### WORK INSTRUCTION
Up to and including the line bearing "the official document.", output every line of the entries exactly as written, starting from the first; pictures stay out.

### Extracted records
^^^^^^^^^^^^^^^^
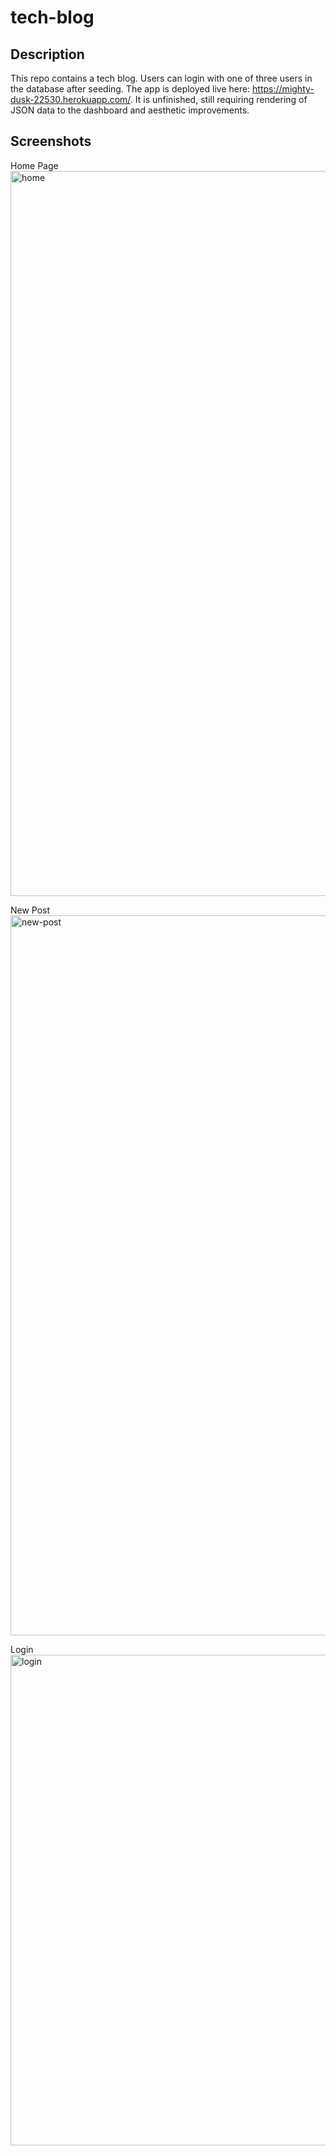 # tech-blog

## Description

This repo contains a tech blog. Users can login with one of three users in the database after seeding. The app is deployed live here: https://mighty-dusk-22530.herokuapp.com/. It is unfinished, still requiring rendering of JSON data to the dashboard and aesthetic improvements.

## Screenshots
Home Page
<img width="1160" alt="home" src="https://user-images.githubusercontent.com/80560749/133946910-bbcada11-1bbd-4985-9579-2c5ba99caa36.png">

New Post
<img width="1152" alt="new-post" src="https://user-images.githubusercontent.com/80560749/133946923-59f51b67-9397-4058-b13e-20b29f6cc3be.png">

Login
<img width="785" alt="login" src="https://user-images.githubusercontent.com/80560749/133946997-7feb84e9-93db-4612-ad7a-75a584848d20.png">
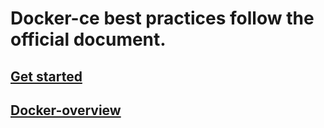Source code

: # Docker-ce best practices follow the official document.

## [Get started](https://github.com/TheProjectM/2019/blob/master/Docker/Docker-getstarted.md)

## [Docker-overview](https://github.com/TheProjectM/2019/blob/master/Docker/Docker-overview.md)
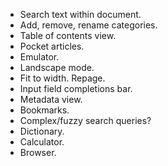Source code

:- Search text within document.
- Add, remove, rename categories.
- Table of contents view.
- Pocket articles.
- Emulator.
- Landscape mode.
- Fit to width. Repage.
- Input field completions bar.
- Metadata view.
- Bookmarks.
- Complex/fuzzy search queries?
- Dictionary.
- Calculator.
- Browser.
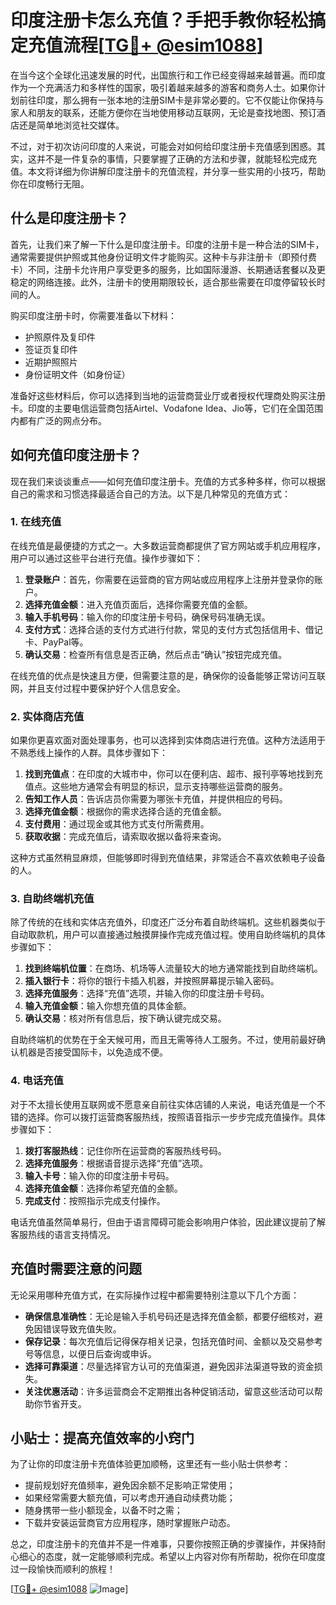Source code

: # 印度注册卡怎么充值？手把手教你轻松搞定充值流程[[TG💪+ @esim1088](https://t.me/s/esim1088)]

在当今这个全球化迅速发展的时代，出国旅行和工作已经变得越来越普遍。而印度作为一个充满活力和多样性的国家，吸引着越来越多的游客和商务人士。如果你计划前往印度，那么拥有一张本地的注册SIM卡是非常必要的。它不仅能让你保持与家人和朋友的联系，还能方便你在当地使用移动互联网，无论是查找地图、预订酒店还是简单地浏览社交媒体。

不过，对于初次访问印度的人来说，可能会对如何给印度注册卡充值感到困惑。其实，这并不是一件复杂的事情，只要掌握了正确的方法和步骤，就能轻松完成充值。本文将详细为你讲解印度注册卡的充值流程，并分享一些实用的小技巧，帮助你在印度畅行无阻。

## 什么是印度注册卡？

首先，让我们来了解一下什么是印度注册卡。印度的注册卡是一种合法的SIM卡，通常需要提供护照或其他身份证明文件才能购买。这种卡与非注册卡（即预付费卡）不同，注册卡允许用户享受更多的服务，比如国际漫游、长期通话套餐以及更稳定的网络连接。此外，注册卡的使用期限较长，适合那些需要在印度停留较长时间的人。

购买印度注册卡时，你需要准备以下材料：

- 护照原件及复印件
- 签证页复印件
- 近期护照照片
- 身份证明文件（如身份证）

准备好这些材料后，你可以选择到当地的运营商营业厅或者授权代理商处购买注册卡。印度的主要电信运营商包括Airtel、Vodafone Idea、Jio等，它们在全国范围内都有广泛的网点分布。

## 如何充值印度注册卡？

现在我们来谈谈重点——如何充值印度注册卡。充值的方式多种多样，你可以根据自己的需求和习惯选择最适合自己的方法。以下是几种常见的充值方式：

### 1. 在线充值

在线充值是最便捷的方式之一。大多数运营商都提供了官方网站或手机应用程序，用户可以通过这些平台进行充值。操作步骤如下：

1. **登录账户**：首先，你需要在运营商的官方网站或应用程序上注册并登录你的账户。
2. **选择充值金额**：进入充值页面后，选择你需要充值的金额。
3. **输入手机号码**：输入你的印度注册卡号码，确保号码准确无误。
4. **支付方式**：选择合适的支付方式进行付款，常见的支付方式包括信用卡、借记卡、PayPal等。
5. **确认交易**：检查所有信息是否正确，然后点击“确认”按钮完成充值。

在线充值的优点是快速且方便，但需要注意的是，确保你的设备能够正常访问互联网，并且支付过程中要保护好个人信息安全。

### 2. 实体商店充值

如果你更喜欢面对面处理事务，也可以选择到实体商店进行充值。这种方法适用于不熟悉线上操作的人群。具体步骤如下：

1. **找到充值点**：在印度的大城市中，你可以在便利店、超市、报刊亭等地找到充值点。这些地方通常会有明显的标识，显示支持哪些运营商的服务。
2. **告知工作人员**：告诉店员你需要为哪张卡充值，并提供相应的号码。
3. **选择充值金额**：根据你的需求选择合适的充值金额。
4. **支付费用**：通过现金或其他方式支付所需费用。
5. **获取收据**：完成充值后，请索取收据以备将来查询。

这种方式虽然稍显麻烦，但能够即时得到充值结果，非常适合不喜欢依赖电子设备的人。

### 3. 自助终端机充值

除了传统的在线和实体店充值外，印度还广泛分布着自助终端机。这些机器类似于自动取款机，用户可以直接通过触摸屏操作完成充值过程。使用自助终端机的具体步骤如下：

1. **找到终端机位置**：在商场、机场等人流量较大的地方通常能找到自助终端机。
2. **插入银行卡**：将你的银行卡插入机器，并按照屏幕提示输入密码。
3. **选择充值服务**：选择“充值”选项，并输入你的印度注册卡号码。
4. **输入充值金额**：输入你想充值的具体金额。
5. **确认交易**：核对所有信息后，按下确认键完成交易。

自助终端机的优势在于全天候可用，而且无需等待人工服务。不过，使用前最好确认机器是否接受国际卡，以免造成不便。

### 4. 电话充值

对于不太擅长使用互联网或不愿意亲自前往实体店铺的人来说，电话充值是一个不错的选择。你可以拨打运营商客服热线，按照语音指示一步步完成充值操作。具体步骤如下：

1. **拨打客服热线**：记住你所在运营商的客服热线号码。
2. **选择充值服务**：根据语音提示选择“充值”选项。
3. **输入卡号**：输入你的印度注册卡号码。
4. **选择充值金额**：选择你希望充值的金额。
5. **完成支付**：按照指示完成支付操作。

电话充值虽然简单易行，但由于语言障碍可能会影响用户体验，因此建议提前了解客服热线的语言支持情况。

## 充值时需要注意的问题

无论采用哪种充值方式，在实际操作过程中都需要特别注意以下几个方面：

- **确保信息准确性**：无论是输入手机号码还是选择充值金额，都要仔细核对，避免因错误导致充值失败。
- **保存记录**：每次充值后记得保存相关记录，包括充值时间、金额以及交易参考号等信息，以便日后查询或申诉。
- **选择可靠渠道**：尽量选择官方认可的充值渠道，避免因非法渠道导致的资金损失。
- **关注优惠活动**：许多运营商会不定期推出各种促销活动，留意这些活动可以帮助你节省开支。

## 小贴士：提高充值效率的小窍门

为了让你的印度注册卡充值体验更加顺畅，这里还有一些小贴士供参考：

- 提前规划好充值频率，避免因余额不足影响正常使用；
- 如果经常需要大额充值，可以考虑开通自动续费功能；
- 随身携带一些小额现金，以备不时之需；
- 下载并安装运营商官方应用程序，随时掌握账户动态。

总之，印度注册卡的充值并不是一件难事，只要你按照正确的步骤操作，并保持耐心细心的态度，就一定能够顺利完成。希望以上内容对你有所帮助，祝你在印度度过一段愉快而顺利的旅程！

[[TG💪+ @esim1088](https://t.me/s/esim1088) ![Image](https://i.postimg.cc/4NQfJmqS/Snipaste-2025-05-13-00-14-12.png)]
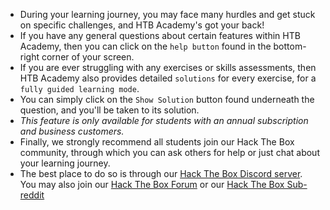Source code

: - During your learning journey, you may face many hurdles and get stuck on specific challenges, and HTB Academy's got your back!
- If you have any general questions about certain features within HTB Academy, then you can click on the `help button` found in the bottom-right corner of your screen.
- If you are ever struggling with any exercises or skills assessments, then HTB Academy also provides detailed `solutions` for every exercise, for a `fully guided learning mode`.
- You can simply click on the `Show Solution` button found underneath the question, and you'll be taken to its solution. 
- _This feature is only available for students with an annual subscription and business customers._
- Finally, we strongly recommend all students join our Hack The Box community, through which you can ask others for help or just chat about your learning journey. 
- The best place to do so is through our [Hack The Box Discord server](https://discord.com/invite/hackthebox). You may also join our [Hack The Box Forum](https://forum.hackthebox.com) or our [Hack The Box Sub-reddit](https://www.reddit.com/r/hackthebox/)

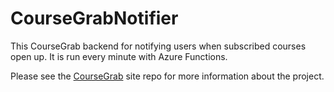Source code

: # CourseGrabNotifier

This CourseGrab backend for notifying users when subscribed courses open up. It is run every minute with Azure Functions.

Please see the [CourseGrab](https://github.com/nnsun/CourseGrab) site repo for more information about the project.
^^^^^^^^^^^^^^^^
### RESULT OF THIS TASK
 # tech-blog

## Description

This repo contains a tech blog. Users can login with one of three users in the database after seeding. The app is deployed live here: https://mighty-dusk-22530.herokuapp.com/. It is unfinished, still requiring rendering of JSON data to the dashboard and aesthetic improvements.

## Screenshots
Home Page
<img width="1160" alt="home" src="https://user-images.githubusercontent.com/80560749/133946910-bbcada11-1bbd-4985-9579-2c5ba99caa36.png">

New Post
<img width="1152" alt="new-post" src="https://user-images.githubusercontent.com/80560749/133946923-59f51b67-9397-4058-b13e-20b29f6cc3be.png">

Login
<img width="785" alt="login" src="https://user-images.githubusercontent.com/80560749/133946997-7feb84e9-93db-4612-ad7a-75a584848d20.png">
Source code

: # Docker-ce best practices follow the official document.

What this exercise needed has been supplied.